La línea entre la libertad y la seguridad, los
derechos y el miedo, tiene un tamaño inversamente proporcional al nivel
cultural de una sociedad, a la facilidad con la que se deja engañar. Y qué
mejor que, en el caso de la prisión permanente revisable, apelar al dolor de
los familiares de las víctimas, a la tristeza y la rabia que produce el crimen
cuando las víctimas son niños o niñas o jóvenes, para dejarnos llevar
empáticamente hacia lo que el poder quiere.
Que otros
países tengan legalizada la cadena perpetua no es ningún consuelo, es más,
debería ser una prioridad que en España se derogara, volviendo a la situación
que establece la Constitución, porque es un signo de civilidad del que
deberíamos sentirnos orgullosos.

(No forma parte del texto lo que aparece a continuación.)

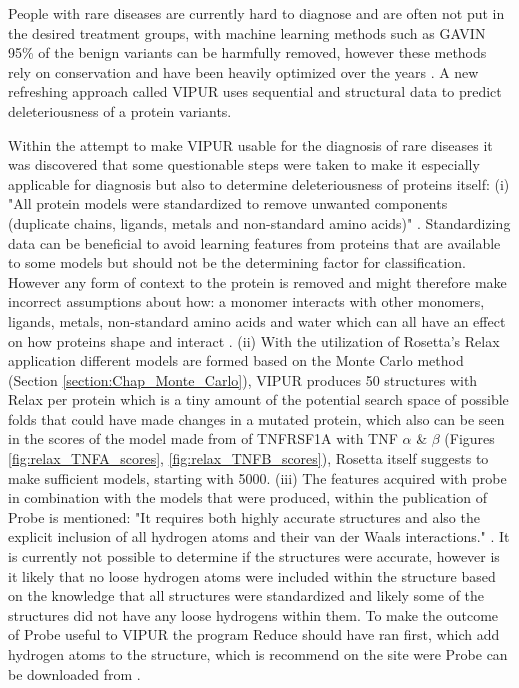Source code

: People with rare diseases are currently hard to diagnose and are often not put in the desired treatment groups, with machine learning methods such as GAVIN 95\% of the benign variants can be harmfully removed, however these methods rely on conservation and have been heavily optimized over the years \cite{van_der_velde_gavin:_2017}.
A new refreshing approach called VIPUR uses sequential and structural data to predict deleteriousness of a protein variants.

Within the attempt to make VIPUR usable for the diagnosis of rare diseases it was discovered that some questionable steps were taken to make it especially applicable for diagnosis but also to determine deleteriousness of proteins itself: (i) "All protein models were standardized to remove unwanted components (duplicate chains, ligands, metals and non-standard amino acids)" \cite{baugh_robust_2016}.
Standardizing data can be beneficial to avoid learning features from proteins that are available to some models but should not be the determining factor for classification. However any form of context to the protein is removed and might therefore make incorrect assumptions about how: a monomer interacts with other monomers, ligands, metals, non-standard amino acids and water which can all have an effect on how proteins shape and interact \cite{koshland_application_1958}.
(ii) With the utilization of Rosetta's Relax application different models are formed based on the Monte Carlo method (Section \ref{section:Chap_Monte_Carlo}), VIPUR produces 50 structures with Relax per protein which is a tiny amount of the potential search space of possible folds that could have made changes in a mutated protein, which also can be seen in the scores of the model made from of TNFRSF1A with TNF $\alpha$ \& $\beta$ (Figures \ref{fig:relax_TNFA_scores}, \ref{fig:relax_TNFB_scores}), Rosetta itself suggests to make sufficient models, starting with 5000\cite{rosetta_commons_analyzing_nodate}.
(iii) The features acquired with probe in combination with the models that were produced, within the publication of Probe is mentioned: "It requires both highly accurate structures and also the explicit inclusion of all hydrogen atoms and their van der Waals interactions." \cite{word_visualizing_1999}.
It is currently not possible to determine if the structures were accurate, however is it likely that no loose hydrogen atoms were included within the structure based on the knowledge that all structures were standardized and likely some of the structures did not have any loose hydrogens within them. To make the outcome of Probe useful to VIPUR the program Reduce should have ran first, which add hydrogen atoms to the structure, which is recommend on the site were Probe can be downloaded from \cite{richardson_lab_probe_nodate}.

Por tanto, más allá de las campañas de
propaganda, de los familiares de las víctimas, del ministro de Justicia y el
gobierno en pleno, ha sido una necesidad de higiene democrática lo sucedido
hace días en el Congreso: la derrota de las fuerzas ultraconservadoras,
aprobando la derogación de la prisión permanente revisable, que se ha tratado
de empañar en los fuegos de artificio de un debate parlamentario duro en el que
algunos han hecho gala del populismo más faccioso.